WORK INSTRUCTIONS:
Reproduce every entry exactly as written.

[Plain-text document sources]
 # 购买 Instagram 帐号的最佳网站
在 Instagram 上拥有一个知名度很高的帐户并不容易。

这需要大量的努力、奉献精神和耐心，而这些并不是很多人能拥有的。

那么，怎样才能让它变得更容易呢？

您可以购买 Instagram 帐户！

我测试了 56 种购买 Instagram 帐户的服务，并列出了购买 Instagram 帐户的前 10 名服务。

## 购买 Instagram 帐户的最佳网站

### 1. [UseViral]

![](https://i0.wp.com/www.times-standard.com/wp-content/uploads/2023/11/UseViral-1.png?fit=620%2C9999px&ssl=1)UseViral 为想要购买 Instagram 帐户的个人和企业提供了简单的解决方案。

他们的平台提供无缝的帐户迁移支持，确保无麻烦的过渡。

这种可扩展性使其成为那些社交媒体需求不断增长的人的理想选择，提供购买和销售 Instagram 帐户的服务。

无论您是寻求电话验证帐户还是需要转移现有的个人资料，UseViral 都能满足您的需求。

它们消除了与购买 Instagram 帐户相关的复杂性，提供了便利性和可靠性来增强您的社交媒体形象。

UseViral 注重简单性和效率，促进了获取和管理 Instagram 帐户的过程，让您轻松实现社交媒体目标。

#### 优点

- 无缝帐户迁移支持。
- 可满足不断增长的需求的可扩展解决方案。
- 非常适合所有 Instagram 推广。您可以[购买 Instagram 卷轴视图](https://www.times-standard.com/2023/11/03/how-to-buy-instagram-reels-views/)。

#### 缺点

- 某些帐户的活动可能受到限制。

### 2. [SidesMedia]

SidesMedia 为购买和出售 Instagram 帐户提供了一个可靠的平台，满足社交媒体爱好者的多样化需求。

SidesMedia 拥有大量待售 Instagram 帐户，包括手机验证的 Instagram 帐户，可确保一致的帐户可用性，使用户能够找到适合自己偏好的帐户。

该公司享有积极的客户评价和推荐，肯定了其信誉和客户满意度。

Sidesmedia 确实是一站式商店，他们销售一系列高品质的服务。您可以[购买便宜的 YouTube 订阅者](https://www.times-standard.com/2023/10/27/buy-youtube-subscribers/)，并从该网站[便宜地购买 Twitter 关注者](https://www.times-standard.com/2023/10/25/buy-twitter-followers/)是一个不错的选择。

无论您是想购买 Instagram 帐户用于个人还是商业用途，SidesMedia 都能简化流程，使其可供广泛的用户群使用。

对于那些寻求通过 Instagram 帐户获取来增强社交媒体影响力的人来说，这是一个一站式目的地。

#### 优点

OUTPUT BELOW:
 # 购买 Instagram 帐号的最佳网站
在 Instagram 上拥有一个知名度很高的帐户并不容易。

这需要大量的努力、奉献精神和耐心，而这些并不是很多人能拥有的。

那么，怎样才能让它变得更容易呢？

您可以购买 Instagram 帐户！

我测试了 56 种购买 Instagram 帐户的服务，并列出了购买 Instagram 帐户的前 10 名服务。

## 购买 Instagram 帐户的最佳网站

### 1. [UseViral]

![](https://i0.wp.com/www.times-standard.com/wp-content/uploads/2023/11/UseViral-1.png?fit=620%2C9999px&ssl=1)UseViral 为想要购买 Instagram 帐户的个人和企业提供了简单的解决方案。

他们的平台提供无缝的帐户迁移支持，确保无麻烦的过渡。

这种可扩展性使其成为那些社交媒体需求不断增长的人的理想选择，提供购买和销售 Instagram 帐户的服务。

无论您是寻求电话验证帐户还是需要转移现有的个人资料，UseViral 都能满足您的需求。

它们消除了与购买 Instagram 帐户相关的复杂性，提供了便利性和可靠性来增强您的社交媒体形象。

UseViral 注重简单性和效率，促进了获取和管理 Instagram 帐户的过程，让您轻松实现社交媒体目标。

#### 优点

- 无缝帐户迁移支持。
- 可满足不断增长的需求的可扩展解决方案。
- 非常适合所有 Instagram 推广。您可以[购买 Instagram 卷轴视图](https://www.times-standard.com/2023/11/03/how-to-buy-instagram-reels-views/)。

#### 缺点

- 某些帐户的活动可能受到限制。

### 2. [SidesMedia]

SidesMedia 为购买和出售 Instagram 帐户提供了一个可靠的平台，满足社交媒体爱好者的多样化需求。

SidesMedia 拥有大量待售 Instagram 帐户，包括手机验证的 Instagram 帐户，可确保一致的帐户可用性，使用户能够找到适合自己偏好的帐户。

该公司享有积极的客户评价和推荐，肯定了其信誉和客户满意度。

Sidesmedia 确实是一站式商店，他们销售一系列高品质的服务。您可以[购买便宜的 YouTube 订阅者](https://www.times-standard.com/2023/10/27/buy-youtube-subscribers/)，并从该网站[便宜地购买 Twitter 关注者](https://www.times-standard.com/2023/10/25/buy-twitter-followers/)是一个不错的选择。

无论您是想购买 Instagram 帐户用于个人还是商业用途，SidesMedia 都能简化流程，使其可供广泛的用户群使用。

对于那些寻求通过 Instagram 帐户获取来增强社交媒体影响力的人来说，这是一个一站式目的地。

#### 优点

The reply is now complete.